FINANCEMay 19, 2026· Joe Calloway

Mortgage rates surge to highest level since July

Mortgage rates just hit 6.75% — the highest level since last July — and the Iran war is the reason why. For anyone house hunting, refinancing, or sitting on an adjustable-rate mortgage, the math just got significantly worse.

The 30-year fixed rate jumped 7 basis points on Tuesday alone and has surged 33 basis points in just 10 days, according to Mortgage News Daily. That's a stunning move in a market that seemed to be finding its footing just six weeks ago, when rates briefly dipped to 6.29% in April.

## How We Got Here

The trajectory tells the story. Rates started March at 5.99% — tantalizingly close to the 5% threshold that would unlock a wave of refinancing and buyer demand. Then the Iran conflict escalated, bond yields spiked, and by the end of March, rates had rocketed to 6.64%. The April dip offered false hope. Now we're at 6.75% and climbing.

"Bonds are telling politicians to get serious about ending the war or face increasingly dire consequences," wrote Matthew Graham, chief operating officer at Mortgage News Daily. That's not hyperbole — the bond market is pricing in sustained geopolitical risk, and mortgage rates are the transmission mechanism that delivers that risk to Main Street.

## The Real Dollar Impact

Percentages are abstract. Here's what it means in dollars:

On a $420,000 home (roughly the national median price) with 20% down, the monthly principal and interest payment has risen from $2,012 when rates were at 5.99% to $2,179 at 6.75%. That's $167 more per month — $2,004 more per year — for the exact same house.

Over a 30-year loan, that rate difference costs an additional $60,120 in interest. A $60,000 swing that has nothing to do with the home's value, the neighborhood, or the buyer's creditworthiness. Pure geopolitical risk, priced into your mortgage.

For buyers already stretched thin by home prices that remain near record highs despite softening in some markets, an extra $167/month is the difference between qualifying and not qualifying. Lenders calculate debt-to-income ratios using the monthly payment. At 6.75%, a buyer needs roughly $500 more in monthly income to qualify for the same loan they could have gotten in March.

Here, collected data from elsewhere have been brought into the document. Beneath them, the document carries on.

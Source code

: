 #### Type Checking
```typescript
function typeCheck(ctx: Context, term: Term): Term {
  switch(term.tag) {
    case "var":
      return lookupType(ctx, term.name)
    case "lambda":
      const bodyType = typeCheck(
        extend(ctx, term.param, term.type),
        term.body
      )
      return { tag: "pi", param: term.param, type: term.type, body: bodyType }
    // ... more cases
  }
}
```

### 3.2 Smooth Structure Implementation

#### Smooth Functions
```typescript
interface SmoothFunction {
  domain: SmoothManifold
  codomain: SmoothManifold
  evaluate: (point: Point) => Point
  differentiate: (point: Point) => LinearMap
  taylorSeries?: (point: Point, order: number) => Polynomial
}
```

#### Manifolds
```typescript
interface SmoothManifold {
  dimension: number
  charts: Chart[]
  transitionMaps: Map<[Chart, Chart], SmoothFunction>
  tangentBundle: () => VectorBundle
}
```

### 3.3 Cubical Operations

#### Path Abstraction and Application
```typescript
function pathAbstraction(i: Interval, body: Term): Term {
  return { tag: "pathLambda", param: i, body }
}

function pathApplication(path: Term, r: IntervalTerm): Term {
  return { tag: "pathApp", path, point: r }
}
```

## Homebuilders Feel It Differently

The nation's homebuilders are somewhat insulated because they've been buying down mortgage rates for buyers — a strategy that effectively subsidizes the purchase price. But those buydowns cost builders real money, and as rates rise, the subsidy required to get a buyer to 5.5% or 6% grows larger.

D.R. Horton, Lennar, and PulteGroup have been relying on rate buydowns to maintain sales volumes through this volatile period. Every basis point upward increases their cost per sale. At some point, builders face a choice: eat the cost and compress margins, or let rates float and watch demand crater.

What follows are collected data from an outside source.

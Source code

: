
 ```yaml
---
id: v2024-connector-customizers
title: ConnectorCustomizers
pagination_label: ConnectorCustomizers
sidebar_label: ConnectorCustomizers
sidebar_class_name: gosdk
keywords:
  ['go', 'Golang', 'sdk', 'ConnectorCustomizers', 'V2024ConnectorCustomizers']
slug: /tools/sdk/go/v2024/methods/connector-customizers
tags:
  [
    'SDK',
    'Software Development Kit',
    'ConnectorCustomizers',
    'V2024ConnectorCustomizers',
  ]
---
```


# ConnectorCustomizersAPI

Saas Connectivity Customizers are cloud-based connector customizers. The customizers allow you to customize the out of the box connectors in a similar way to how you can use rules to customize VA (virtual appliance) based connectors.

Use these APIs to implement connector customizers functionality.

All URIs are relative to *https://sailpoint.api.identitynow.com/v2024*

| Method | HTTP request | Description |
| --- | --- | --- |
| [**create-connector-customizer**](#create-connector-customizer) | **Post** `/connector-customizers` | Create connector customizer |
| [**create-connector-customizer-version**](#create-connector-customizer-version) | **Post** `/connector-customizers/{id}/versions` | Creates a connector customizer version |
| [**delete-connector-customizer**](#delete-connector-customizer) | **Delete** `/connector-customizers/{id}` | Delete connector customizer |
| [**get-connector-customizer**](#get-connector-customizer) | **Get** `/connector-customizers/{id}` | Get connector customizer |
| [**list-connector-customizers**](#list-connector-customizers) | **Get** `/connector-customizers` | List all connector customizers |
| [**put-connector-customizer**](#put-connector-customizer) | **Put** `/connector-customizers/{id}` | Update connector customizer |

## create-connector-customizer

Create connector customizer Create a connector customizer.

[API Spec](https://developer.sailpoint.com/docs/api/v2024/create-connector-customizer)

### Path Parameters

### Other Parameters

The data is already showing strain. New home sales have been volatile month-to-month, and builder confidence surveys show increasing concern about traffic and buyer hesitancy. The rate spike is making a tough market worse.

## The Bigger Picture: War and Housing Don't Mix

This isn't the first time geopolitical conflict has squeezed the housing market. During the Gulf War in 1990-91, mortgage rates spiked temporarily before falling as the conflict resolved. The Iraq War in 2003 saw a similar pattern. But the Iran conflict is different in scale — it directly affects oil supply, Strait of Hormuz shipping traffic, and global energy prices, which feed into inflation expectations and bond yields in ways regional conflicts don't.

The bond market is essentially making a bet: either this conflict de-escalates and rates come back down, or it doesn't and rates go higher. The smart money seems to be pricing in the latter, which means 7% mortgage rates aren't off the table.

## What This Means For You

- **If you're buying a home now:** Lock your rate. The trend is against you. If you're under contract, ask your lender about a float-down option — some lenders will let you capture a lower rate if the market improves before closing while protecting you if it worsens. - **If you have an ARM:** Run the numbers on refinancing into a fixed rate immediately. Adjustable rates reset based on indices that are moving upward. A 5/1 ARM that resets in the next 12-24 months could easily adjust to 7%+. - **If you're waiting for rates to drop:** You might be waiting a while. The Fed has made clear that inflation and geopolitical uncertainty keep them cautious. Barring a de-escalation in the Iran conflict, the 6.5-7% range could be the new normal through 2026. - **For homeowners sitting tight:** This is actually good news. Higher rates suppress buying demand, which keeps existing homeowners in place, which restricts supply, which supports home values. If you're not moving, your home's value is relatively insulated. - **For the broader economy:** Housing is 15-18% of GDP. When mortgage rates spike, construction slows, real estate transactions decline, and consumer spending on home-related goods (furniture, appliances, renovations) contracts. A 6.75% rate environment isn't catastrophic, but if it hits 7.5%+, the ripple effects will be felt far beyond real estate.